Assignment —
In the records below, some lines hold the word "klipper". Copy each of those lines.

Task inputs —
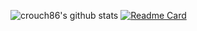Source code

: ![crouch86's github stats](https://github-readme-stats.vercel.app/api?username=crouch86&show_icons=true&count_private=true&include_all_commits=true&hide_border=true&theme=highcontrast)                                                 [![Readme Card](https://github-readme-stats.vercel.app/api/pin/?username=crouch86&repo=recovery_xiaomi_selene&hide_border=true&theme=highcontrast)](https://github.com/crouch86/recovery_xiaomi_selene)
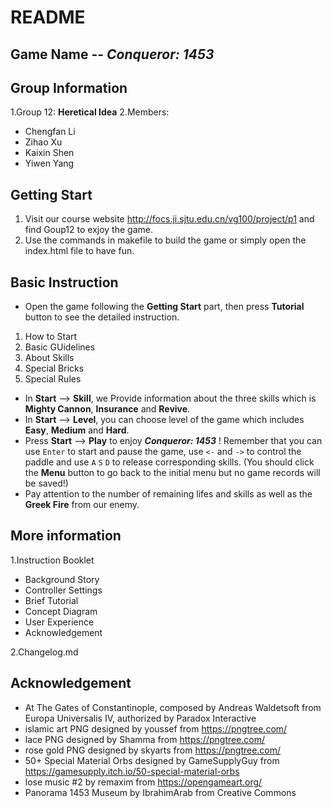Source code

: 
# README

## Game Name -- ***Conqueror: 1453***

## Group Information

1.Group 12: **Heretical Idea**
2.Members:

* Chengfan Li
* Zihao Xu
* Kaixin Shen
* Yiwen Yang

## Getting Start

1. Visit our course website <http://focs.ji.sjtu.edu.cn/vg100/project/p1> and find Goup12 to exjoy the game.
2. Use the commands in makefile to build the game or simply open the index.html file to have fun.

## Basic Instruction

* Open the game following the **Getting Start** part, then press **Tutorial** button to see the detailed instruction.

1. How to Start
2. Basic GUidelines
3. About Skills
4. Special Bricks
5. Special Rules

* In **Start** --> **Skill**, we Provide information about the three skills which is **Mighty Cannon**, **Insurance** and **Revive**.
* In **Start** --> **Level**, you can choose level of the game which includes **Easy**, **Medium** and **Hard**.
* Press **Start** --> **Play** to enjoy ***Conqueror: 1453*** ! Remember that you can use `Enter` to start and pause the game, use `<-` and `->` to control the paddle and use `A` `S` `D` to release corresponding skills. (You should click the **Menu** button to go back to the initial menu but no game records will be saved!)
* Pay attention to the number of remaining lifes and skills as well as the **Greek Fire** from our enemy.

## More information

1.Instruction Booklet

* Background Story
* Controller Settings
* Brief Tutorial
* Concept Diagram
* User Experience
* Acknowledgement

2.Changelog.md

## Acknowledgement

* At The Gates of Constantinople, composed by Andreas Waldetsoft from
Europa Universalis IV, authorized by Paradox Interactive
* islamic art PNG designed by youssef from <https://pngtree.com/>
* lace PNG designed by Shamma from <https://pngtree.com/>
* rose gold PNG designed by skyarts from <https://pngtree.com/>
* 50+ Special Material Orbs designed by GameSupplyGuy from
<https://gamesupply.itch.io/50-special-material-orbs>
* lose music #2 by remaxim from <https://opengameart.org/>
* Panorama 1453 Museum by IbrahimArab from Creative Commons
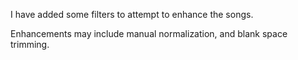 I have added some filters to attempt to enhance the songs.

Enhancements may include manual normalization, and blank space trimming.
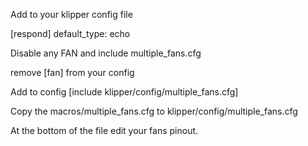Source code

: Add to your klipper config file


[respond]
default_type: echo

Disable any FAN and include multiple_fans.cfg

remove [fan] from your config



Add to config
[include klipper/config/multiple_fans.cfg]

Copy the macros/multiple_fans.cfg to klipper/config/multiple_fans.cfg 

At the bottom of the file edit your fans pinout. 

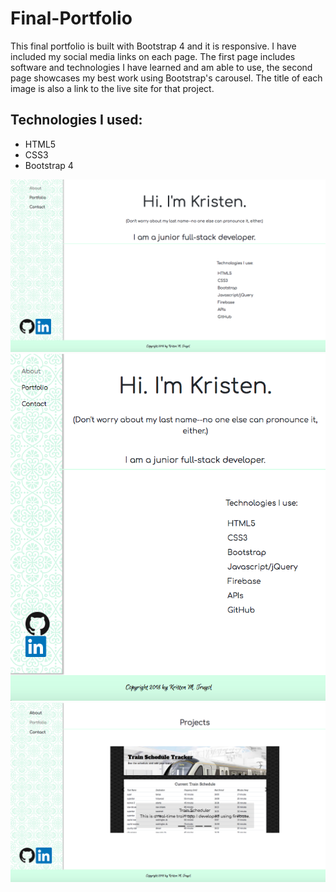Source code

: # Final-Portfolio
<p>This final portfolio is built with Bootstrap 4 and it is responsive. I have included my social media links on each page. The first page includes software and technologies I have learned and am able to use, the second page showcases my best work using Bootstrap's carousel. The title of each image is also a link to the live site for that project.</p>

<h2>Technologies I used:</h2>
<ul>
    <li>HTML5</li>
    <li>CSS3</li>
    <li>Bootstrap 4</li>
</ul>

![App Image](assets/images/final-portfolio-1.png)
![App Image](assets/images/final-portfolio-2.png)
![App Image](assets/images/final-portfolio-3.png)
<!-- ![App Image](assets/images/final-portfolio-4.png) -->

Result —
: Add to your klipper config file
[include klipper/config/multiple_fans.cfg]
Copy the macros/multiple_fans.cfg to klipper/config/multiple_fans.cfg 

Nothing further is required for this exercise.